==== MATERIALS PROVIDED ====
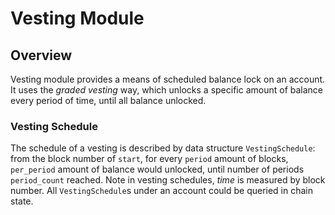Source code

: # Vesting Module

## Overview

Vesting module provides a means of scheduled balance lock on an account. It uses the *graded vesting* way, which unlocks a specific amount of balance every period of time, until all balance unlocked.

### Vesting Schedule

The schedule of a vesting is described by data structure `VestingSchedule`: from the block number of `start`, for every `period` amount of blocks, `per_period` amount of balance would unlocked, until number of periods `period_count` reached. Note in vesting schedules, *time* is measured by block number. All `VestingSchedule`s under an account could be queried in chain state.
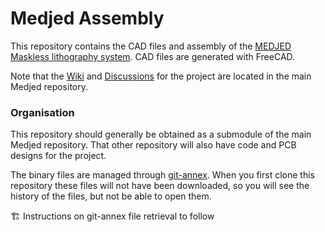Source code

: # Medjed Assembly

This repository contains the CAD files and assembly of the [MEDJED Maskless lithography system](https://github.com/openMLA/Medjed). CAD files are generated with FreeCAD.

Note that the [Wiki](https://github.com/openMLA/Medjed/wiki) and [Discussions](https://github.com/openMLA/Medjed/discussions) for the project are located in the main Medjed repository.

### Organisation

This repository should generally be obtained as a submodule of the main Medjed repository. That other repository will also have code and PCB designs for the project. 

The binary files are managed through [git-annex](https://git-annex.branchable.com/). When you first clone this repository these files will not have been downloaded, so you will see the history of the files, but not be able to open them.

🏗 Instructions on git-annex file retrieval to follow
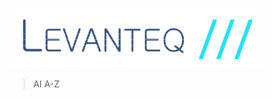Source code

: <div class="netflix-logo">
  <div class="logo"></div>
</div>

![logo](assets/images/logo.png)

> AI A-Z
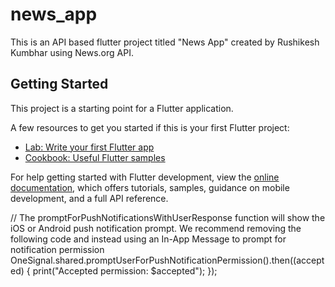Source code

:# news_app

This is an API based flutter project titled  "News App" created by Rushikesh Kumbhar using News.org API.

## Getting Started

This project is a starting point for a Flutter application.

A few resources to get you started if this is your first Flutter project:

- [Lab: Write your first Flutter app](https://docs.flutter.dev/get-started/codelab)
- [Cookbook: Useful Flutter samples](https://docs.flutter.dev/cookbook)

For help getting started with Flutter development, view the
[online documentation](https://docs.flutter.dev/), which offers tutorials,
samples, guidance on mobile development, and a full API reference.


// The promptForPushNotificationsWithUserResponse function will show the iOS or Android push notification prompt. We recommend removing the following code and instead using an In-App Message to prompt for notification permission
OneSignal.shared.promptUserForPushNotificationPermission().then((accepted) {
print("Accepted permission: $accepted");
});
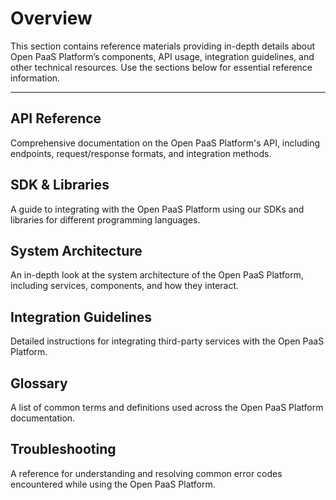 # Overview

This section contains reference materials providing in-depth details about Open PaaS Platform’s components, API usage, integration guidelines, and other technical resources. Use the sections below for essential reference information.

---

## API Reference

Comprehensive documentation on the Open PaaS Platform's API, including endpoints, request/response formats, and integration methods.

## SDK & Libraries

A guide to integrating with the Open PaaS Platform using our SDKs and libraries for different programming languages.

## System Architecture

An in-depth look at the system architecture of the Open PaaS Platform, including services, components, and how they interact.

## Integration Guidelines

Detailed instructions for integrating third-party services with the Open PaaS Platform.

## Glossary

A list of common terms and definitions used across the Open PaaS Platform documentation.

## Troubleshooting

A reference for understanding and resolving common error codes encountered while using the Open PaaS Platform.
====
==== MATERIALS PROVIDED ====
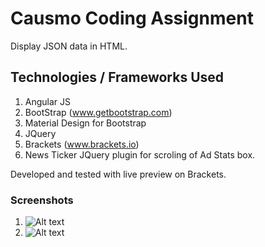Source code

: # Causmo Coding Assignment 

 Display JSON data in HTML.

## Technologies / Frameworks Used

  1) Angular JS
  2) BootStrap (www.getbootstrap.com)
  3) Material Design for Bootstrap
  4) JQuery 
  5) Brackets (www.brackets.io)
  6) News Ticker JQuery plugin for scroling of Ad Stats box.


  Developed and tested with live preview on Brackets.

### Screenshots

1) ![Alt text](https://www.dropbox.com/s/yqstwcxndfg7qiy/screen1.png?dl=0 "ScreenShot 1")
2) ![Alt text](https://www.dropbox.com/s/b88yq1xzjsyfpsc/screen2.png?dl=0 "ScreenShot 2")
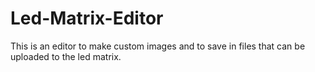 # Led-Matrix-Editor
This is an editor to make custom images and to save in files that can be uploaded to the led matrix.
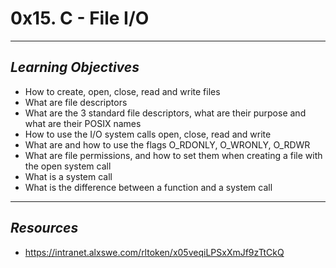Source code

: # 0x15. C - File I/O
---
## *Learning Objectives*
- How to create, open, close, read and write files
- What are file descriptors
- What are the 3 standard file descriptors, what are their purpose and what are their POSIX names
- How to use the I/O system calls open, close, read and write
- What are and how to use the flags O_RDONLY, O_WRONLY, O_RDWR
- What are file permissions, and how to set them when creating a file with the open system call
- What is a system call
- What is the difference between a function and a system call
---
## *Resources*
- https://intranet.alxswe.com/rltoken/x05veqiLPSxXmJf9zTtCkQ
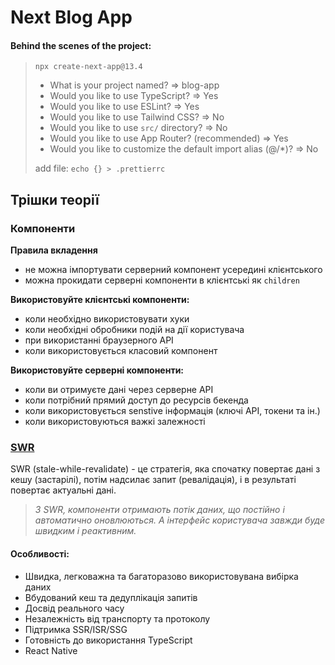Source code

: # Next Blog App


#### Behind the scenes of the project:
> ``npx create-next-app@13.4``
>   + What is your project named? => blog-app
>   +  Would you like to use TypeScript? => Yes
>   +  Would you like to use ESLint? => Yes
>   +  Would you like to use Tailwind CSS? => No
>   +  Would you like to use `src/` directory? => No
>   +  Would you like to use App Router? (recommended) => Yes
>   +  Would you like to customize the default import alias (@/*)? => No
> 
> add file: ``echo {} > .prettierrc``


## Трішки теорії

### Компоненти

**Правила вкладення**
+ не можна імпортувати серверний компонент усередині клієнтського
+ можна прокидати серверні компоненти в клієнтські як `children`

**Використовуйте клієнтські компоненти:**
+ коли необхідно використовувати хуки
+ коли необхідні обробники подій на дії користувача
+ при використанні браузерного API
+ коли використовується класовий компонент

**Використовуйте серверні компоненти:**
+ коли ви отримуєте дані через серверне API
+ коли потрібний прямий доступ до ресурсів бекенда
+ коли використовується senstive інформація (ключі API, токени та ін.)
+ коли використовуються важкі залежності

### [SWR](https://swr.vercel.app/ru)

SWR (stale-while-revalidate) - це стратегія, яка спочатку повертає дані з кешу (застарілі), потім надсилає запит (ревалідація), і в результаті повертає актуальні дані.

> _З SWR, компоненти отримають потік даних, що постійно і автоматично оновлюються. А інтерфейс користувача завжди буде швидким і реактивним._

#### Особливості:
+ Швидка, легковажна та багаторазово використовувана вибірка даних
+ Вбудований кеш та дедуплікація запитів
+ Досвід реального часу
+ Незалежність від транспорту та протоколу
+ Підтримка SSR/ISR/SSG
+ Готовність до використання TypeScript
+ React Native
====
==== MATERIALS PROVIDED ====
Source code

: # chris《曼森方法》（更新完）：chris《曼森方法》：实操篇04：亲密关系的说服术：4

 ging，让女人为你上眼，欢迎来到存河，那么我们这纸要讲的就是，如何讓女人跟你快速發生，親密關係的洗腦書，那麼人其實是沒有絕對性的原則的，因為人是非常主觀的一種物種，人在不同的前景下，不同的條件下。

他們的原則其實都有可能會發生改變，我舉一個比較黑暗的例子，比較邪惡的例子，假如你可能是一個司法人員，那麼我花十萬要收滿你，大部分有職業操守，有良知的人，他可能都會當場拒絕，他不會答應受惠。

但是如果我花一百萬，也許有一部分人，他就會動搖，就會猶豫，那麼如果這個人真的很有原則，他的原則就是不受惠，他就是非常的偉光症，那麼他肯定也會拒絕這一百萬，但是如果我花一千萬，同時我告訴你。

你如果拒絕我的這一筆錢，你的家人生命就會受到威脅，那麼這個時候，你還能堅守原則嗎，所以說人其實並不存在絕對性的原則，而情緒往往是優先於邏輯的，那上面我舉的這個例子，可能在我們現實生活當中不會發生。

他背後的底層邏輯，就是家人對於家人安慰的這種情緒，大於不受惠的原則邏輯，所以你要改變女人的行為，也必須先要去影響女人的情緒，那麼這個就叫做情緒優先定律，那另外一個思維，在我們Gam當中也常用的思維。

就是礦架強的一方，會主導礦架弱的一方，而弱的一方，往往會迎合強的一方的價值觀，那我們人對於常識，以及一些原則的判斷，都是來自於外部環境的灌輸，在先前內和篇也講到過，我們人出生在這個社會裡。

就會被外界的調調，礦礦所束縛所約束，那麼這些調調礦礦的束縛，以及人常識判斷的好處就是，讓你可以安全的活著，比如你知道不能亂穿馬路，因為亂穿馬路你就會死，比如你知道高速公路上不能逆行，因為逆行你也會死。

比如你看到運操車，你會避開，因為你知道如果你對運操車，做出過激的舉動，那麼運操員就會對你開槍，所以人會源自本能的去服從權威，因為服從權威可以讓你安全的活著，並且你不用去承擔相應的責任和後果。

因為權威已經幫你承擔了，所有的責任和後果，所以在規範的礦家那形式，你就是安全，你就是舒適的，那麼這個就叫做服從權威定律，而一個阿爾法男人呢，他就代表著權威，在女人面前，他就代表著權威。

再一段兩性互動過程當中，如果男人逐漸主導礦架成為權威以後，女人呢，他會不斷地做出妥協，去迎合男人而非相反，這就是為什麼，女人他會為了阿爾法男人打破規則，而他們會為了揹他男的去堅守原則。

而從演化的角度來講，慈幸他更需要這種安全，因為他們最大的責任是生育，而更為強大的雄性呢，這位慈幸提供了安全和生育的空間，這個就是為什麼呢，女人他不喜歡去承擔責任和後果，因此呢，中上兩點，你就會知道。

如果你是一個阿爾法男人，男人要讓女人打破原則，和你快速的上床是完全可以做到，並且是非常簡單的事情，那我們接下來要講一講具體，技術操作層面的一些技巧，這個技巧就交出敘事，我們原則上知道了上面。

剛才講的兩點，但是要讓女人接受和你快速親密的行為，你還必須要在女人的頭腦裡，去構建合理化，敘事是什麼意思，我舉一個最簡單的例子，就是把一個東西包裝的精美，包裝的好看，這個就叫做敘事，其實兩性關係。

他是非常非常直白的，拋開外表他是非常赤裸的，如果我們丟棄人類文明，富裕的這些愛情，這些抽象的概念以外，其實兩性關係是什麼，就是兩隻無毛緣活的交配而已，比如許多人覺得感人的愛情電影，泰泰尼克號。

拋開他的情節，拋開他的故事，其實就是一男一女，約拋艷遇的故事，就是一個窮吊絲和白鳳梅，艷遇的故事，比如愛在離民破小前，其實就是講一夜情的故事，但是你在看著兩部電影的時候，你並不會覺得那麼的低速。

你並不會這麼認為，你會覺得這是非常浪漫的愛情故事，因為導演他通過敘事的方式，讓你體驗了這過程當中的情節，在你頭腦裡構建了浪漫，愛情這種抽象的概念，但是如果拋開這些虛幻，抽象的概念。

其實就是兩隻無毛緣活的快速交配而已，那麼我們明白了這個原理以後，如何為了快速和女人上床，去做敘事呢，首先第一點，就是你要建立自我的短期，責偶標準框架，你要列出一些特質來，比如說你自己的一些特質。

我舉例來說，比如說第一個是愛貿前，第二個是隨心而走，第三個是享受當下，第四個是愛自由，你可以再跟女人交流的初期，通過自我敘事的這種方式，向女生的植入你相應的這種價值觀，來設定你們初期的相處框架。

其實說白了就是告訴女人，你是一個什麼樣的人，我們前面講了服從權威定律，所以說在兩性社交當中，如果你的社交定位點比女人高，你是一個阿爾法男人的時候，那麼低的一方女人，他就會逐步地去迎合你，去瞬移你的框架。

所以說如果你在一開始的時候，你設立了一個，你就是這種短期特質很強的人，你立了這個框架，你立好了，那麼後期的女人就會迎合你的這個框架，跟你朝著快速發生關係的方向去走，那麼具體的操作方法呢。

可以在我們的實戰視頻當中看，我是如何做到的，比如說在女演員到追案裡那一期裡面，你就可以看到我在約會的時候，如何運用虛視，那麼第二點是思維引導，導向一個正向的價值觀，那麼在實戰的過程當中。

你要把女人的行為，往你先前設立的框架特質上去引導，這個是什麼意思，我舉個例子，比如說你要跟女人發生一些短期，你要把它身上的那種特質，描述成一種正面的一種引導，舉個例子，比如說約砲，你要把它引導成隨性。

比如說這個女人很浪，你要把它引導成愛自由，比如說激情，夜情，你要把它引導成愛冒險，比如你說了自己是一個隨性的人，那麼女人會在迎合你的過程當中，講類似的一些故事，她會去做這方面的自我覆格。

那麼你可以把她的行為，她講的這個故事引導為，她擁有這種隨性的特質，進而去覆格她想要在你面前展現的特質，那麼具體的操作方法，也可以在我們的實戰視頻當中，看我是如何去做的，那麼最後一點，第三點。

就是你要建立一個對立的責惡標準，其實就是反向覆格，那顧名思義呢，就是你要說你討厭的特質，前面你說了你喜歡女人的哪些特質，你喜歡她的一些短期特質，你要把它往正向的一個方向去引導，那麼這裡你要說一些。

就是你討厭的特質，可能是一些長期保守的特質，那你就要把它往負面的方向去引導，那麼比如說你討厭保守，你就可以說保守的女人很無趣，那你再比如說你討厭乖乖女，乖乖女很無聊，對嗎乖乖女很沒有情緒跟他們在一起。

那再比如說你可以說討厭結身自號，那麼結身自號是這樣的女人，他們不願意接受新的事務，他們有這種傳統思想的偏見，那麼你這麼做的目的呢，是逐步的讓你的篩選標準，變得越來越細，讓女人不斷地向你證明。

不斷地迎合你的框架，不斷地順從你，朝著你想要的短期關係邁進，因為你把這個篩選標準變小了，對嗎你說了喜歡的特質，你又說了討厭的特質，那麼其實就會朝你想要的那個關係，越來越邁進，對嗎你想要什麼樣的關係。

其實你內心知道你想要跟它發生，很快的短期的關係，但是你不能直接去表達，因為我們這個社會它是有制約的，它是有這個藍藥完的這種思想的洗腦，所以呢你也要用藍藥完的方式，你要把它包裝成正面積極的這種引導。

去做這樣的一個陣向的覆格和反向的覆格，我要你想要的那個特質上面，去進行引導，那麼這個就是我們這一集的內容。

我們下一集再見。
====
• [TASK STATEMENT]: State the number of lines in the records that contain the string "Використовуйте", and nothing more.

• [RESULT OF THE EXERCISE]: 2